[The problem] Go through the records below and copy out every line holding "exemple".

[Data for the task]

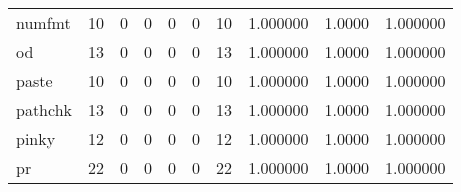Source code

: \begin{tabular}{lrrrrrrrrr}
numfmt    &                                       10 &                                                  0 &                                                  0 &                                                  0 &                                                  0 &                                                 10 &                                           1.000000 &                                 1.0000 &                             1.000000 \\
od        &                                       13 &                                                  0 &                                                  0 &                                                  0 &                                                  0 &                                                 13 &                                           1.000000 &                                 1.0000 &                             1.000000 \\
paste     &                                       10 &                                                  0 &                                                  0 &                                                  0 &                                                  0 &                                                 10 &                                           1.000000 &                                 1.0000 &                             1.000000 \\
pathchk   &                                       13 &                                                  0 &                                                  0 &                                                  0 &                                                  0 &                                                 13 &                                           1.000000 &                                 1.0000 &                             1.000000 \\
pinky     &                                       12 &                                                  0 &                                                  0 &                                                  0 &                                                  0 &                                                 12 &                                           1.000000 &                                 1.0000 &                             1.000000 \\
pr        &                                       22 &                                                  0 &                                                  0 &                                                  0 &                                                  0 &                                                 22 &                                           1.000000 &                                 1.0000 &                             1.000000 \\

\end{tabular}
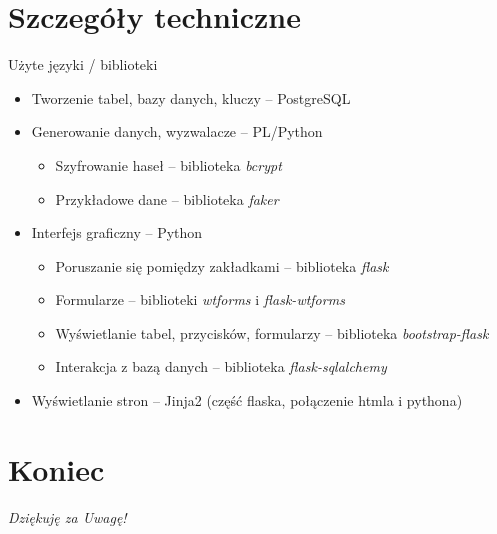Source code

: \documentclass[handout]{beamer}
\begin{document}
    \section{Szczegóły techniczne}
        \begin{frame}{Użyte języki / biblioteki}
            \begin{itemize}
                \item Tworzenie tabel, bazy danych, kluczy -- PostgreSQL
                \item Generowanie danych, wyzwalacze -- PL/Python
                \begin{itemize}
                    \item Szyfrowanie haseł -- biblioteka \textit{bcrypt}
                    \item Przykładowe dane -- biblioteka \textit{faker}
                \end{itemize}
                \item Interfejs graficzny -- Python
                \begin{itemize}
                    \item Poruszanie się pomiędzy zakładkami -- biblioteka \textit{flask}
                    \item Formularze -- biblioteki \textit{wtforms} i \textit{flask-wtforms}
                    \item Wyświetlanie tabel, przycisków, formularzy -- biblioteka \textit{bootstrap-flask}
                    \item Interakcja z bazą danych -- biblioteka \textit{flask-sqlalchemy}
                \end{itemize}
                \item Wyświetlanie stron -- Jinja2 (część flaska, połączenie htmla i pythona)
            \end{itemize}
        \end{frame}
        
    \section{Koniec}
        \begin{frame}
            \centering \LARGE
            \emph{Dziękuję za Uwagę!}
        \end{frame}
\end{document}
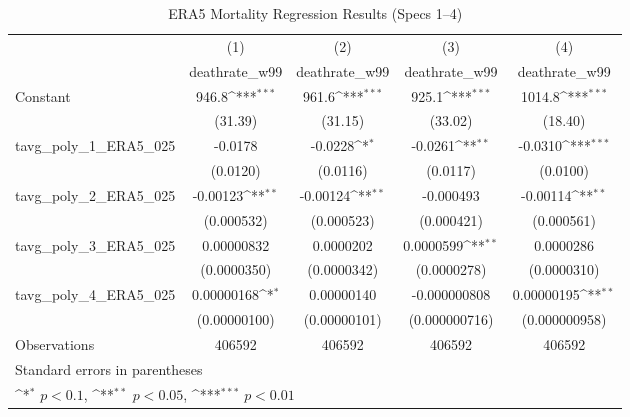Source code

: \begin{table}[htbp]\centering
\def\sym#1{\ifmmode^{#1}\else\(^{#1}\)\fi}
\caption{ERA5 Mortality Regression Results (Specs 1–4)}
\begin{tabular}{l*{4}{c}}
\hline\hline
                    &\multicolumn{1}{c}{(1)}&\multicolumn{1}{c}{(2)}&\multicolumn{1}{c}{(3)}&\multicolumn{1}{c}{(4)}\\
                    &\multicolumn{1}{c}{deathrate\_w99}&\multicolumn{1}{c}{deathrate\_w99}&\multicolumn{1}{c}{deathrate\_w99}&\multicolumn{1}{c}{deathrate\_w99}\\
\hline
Constant            &       946.8\sym{***}&       961.6\sym{***}&       925.1\sym{***}&      1014.8\sym{***}\\
                    &     (31.39)         &     (31.15)         &     (33.02)         &     (18.40)         \\
[1em]
tavg\_poly\_1\_ERA5\_025&     -0.0178         &     -0.0228\sym{*}  &     -0.0261\sym{**} &     -0.0310\sym{***}\\
                    &    (0.0120)         &    (0.0116)         &    (0.0117)         &    (0.0100)         \\
[1em]
tavg\_poly\_2\_ERA5\_025&    -0.00123\sym{**} &    -0.00124\sym{**} &   -0.000493         &    -0.00114\sym{**} \\
                    &  (0.000532)         &  (0.000523)         &  (0.000421)         &  (0.000561)         \\
[1em]
tavg\_poly\_3\_ERA5\_025&  0.00000832         &   0.0000202         &   0.0000599\sym{**} &   0.0000286         \\
                    & (0.0000350)         & (0.0000342)         & (0.0000278)         & (0.0000310)         \\
[1em]
tavg\_poly\_4\_ERA5\_025&  0.00000168\sym{*}  &  0.00000140         &-0.000000808         &  0.00000195\sym{**} \\
                    &(0.00000100)         &(0.00000101)         &(0.000000716)         &(0.000000958)         \\
\hline
Observations        &      406592         &      406592         &      406592         &      406592         \\
\hline\hline
\multicolumn{5}{l}{\footnotesize Standard errors in parentheses}\\
\multicolumn{5}{l}{\footnotesize \sym{*} \(p<0.1\), \sym{**} \(p<0.05\), \sym{***} \(p<0.01\)}\\
\end{tabular}
\end{table}
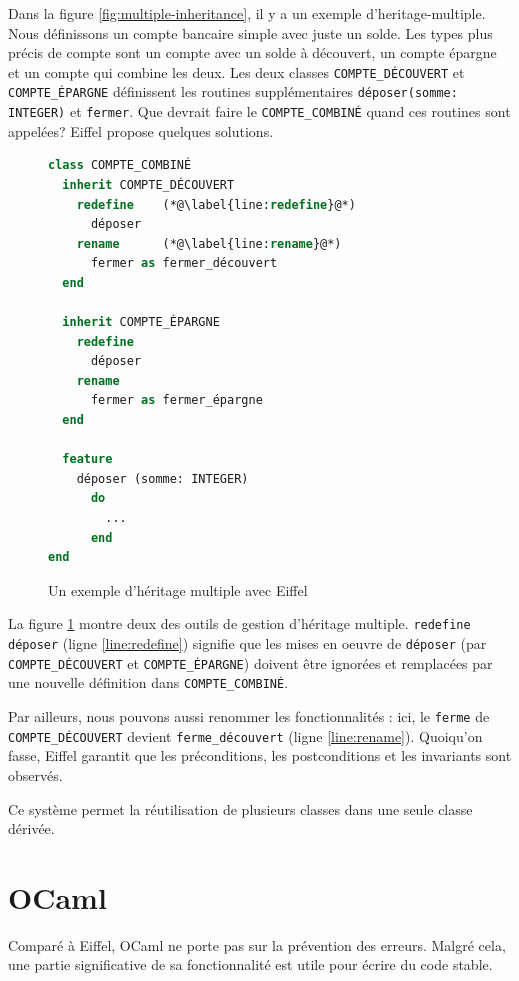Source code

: \documentclass[french]{report}
\begin{document}
Dans la figure \ref{fig:multiple-inheritance}, il y a un exemple d'\gls{heritage-multiple}. Nous définissons un compte bancaire simple avec juste un solde. Les types plus précis de compte sont un compte avec un solde à découvert, un compte épargne et un compte qui combine les deux. Les deux classes \texttt{COMPTE\_DÉCOUVERT} et \texttt{COMPTE\_ÉPARGNE} définissent les routines supplémentaires \texttt{déposer(somme: INTEGER)} et \texttt{fermer}. Que devrait faire le \texttt{COMPTE\_COMBINÉ} quand ces routines sont appelées? Eiffel propose quelques solutions.


\begin{figure}[h]
	\begin{lstlisting}[language=Eiffel]
class COMPTE_COMBINÉ
  inherit COMPTE_DÉCOUVERT
    redefine	(*@\label{line:redefine}@*)
      déposer
    rename		(*@\label{line:rename}@*)
      fermer as fermer_découvert
  end
  
  inherit COMPTE_ÉPARGNE
    redefine
      déposer
    rename
      fermer as fermer_épargne
  end
  
  feature
    déposer (somme: INTEGER)
      do
        ...
      end
end
	\end{lstlisting}
	
	\caption{Un exemple d'héritage multiple avec Eiffel}
	\label{fig:multiple-inheritance-code}
\end{figure}

La figure \ref{fig:multiple-inheritance-code} montre deux des outils de gestion d'héritage multiple. \texttt{redefine déposer} (ligne \ref{line:redefine}) signifie que les mises en oeuvre de \texttt{déposer} (par \texttt{COMPTE\_DÉCOUVERT} et \texttt{COMPTE\_ÉPARGNE}) doivent être ignorées et remplacées par une nouvelle définition dans \texttt{COMPTE\_COMBINÉ}.

Par ailleurs, nous pouvons aussi renommer les fonctionnalités : ici, le \texttt{ferme} de \texttt{COMPTE\_DÉCOUVERT} devient \texttt{ferme\_découvert} (ligne \ref{line:rename}). Quoiqu'on fasse, Eiffel garantit que les préconditions, les postconditions et les invariants sont observés.

Ce système permet la réutilisation de plusieurs classes dans une seule classe dérivée. %

\chapter{OCaml}

Comparé à Eiffel, OCaml ne porte pas sur la prévention des erreurs. Malgré cela, une partie significative de sa fonctionnalité est utile pour écrire du code stable.
\end{document}
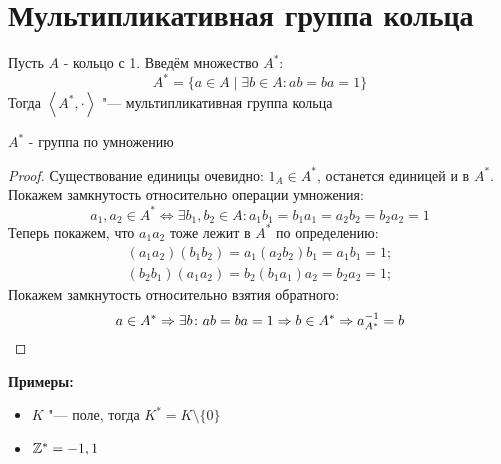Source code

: \section{Мультипликативная группа кольца}

\begin{Def}	 
	Пусть $A$ - кольцо с 1.
	Введём множество $A^*$:
	\[A^* = \{ a \in A \mid \exists b \in A \colon ab = ba = 1 \}\]
	Тогда $\left<A^*, \cdot\right>$ "--- мультипликативная группа кольца\\
\end{Def}

\begin{theorem}{}
	$A^*$ - группа по умножению\\
\end{theorem}
\begin{proof}
	Существование единицы очевидно: $1_A \in A^*$, останется единицей и в $A^*$.
	Покажем замкнутость относительно операции умножения:
	\[a_1, a_2 \in A^* \iff \exists b_1, b_2 \in A \colon a_1b_1=b_1a_1=a_2b_2=b_2a_2 = 1\]
	Теперь покажем, что $a_1a_2$ тоже лежит в $A^*$ по определению:
	\begin{gather*}
	(a_1a_2)(b_1b_2) = a_1(a_2b_2)b_1 = a_1b_1 = 1; \\
	(b_2b_1)(a_1a_2) = b_2(b_1a_1)a_2 = b_2a_2 = 1;
	\end{gather*}
	Покажем замкнутость относительно взятия обратного:
	\[ a \in A^* \Rightarrow \exists b \colon ab = ba = 1 \Rightarrow b \in A^* \Rightarrow a^{-1}_{A^*} = b \]
\end{proof}
	 
\textbf{ Примеры: }
\begin{itemize}
	\item $K$ "--- поле, тогда $K^* = K \setminus \{ 0 \}$
	\item $\mathbb{Z}^* = {-1, 1}$
\end{itemize}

[Expected output]
Dans la figure \ref{fig:multiple-inheritance}, il y a un exemple d'\gls{heritage-multiple}. Nous définissons un compte bancaire simple avec juste un solde. Les types plus précis de compte sont un compte avec un solde à découvert, un compte épargne et un compte qui combine les deux. Les deux classes \texttt{COMPTE\_DÉCOUVERT} et \texttt{COMPTE\_ÉPARGNE} définissent les routines supplémentaires \texttt{déposer(somme: INTEGER)} et \texttt{fermer}. Que devrait faire le \texttt{COMPTE\_COMBINÉ} quand ces routines sont appelées? Eiffel propose quelques solutions.
	\caption{Un exemple d'héritage multiple avec Eiffel}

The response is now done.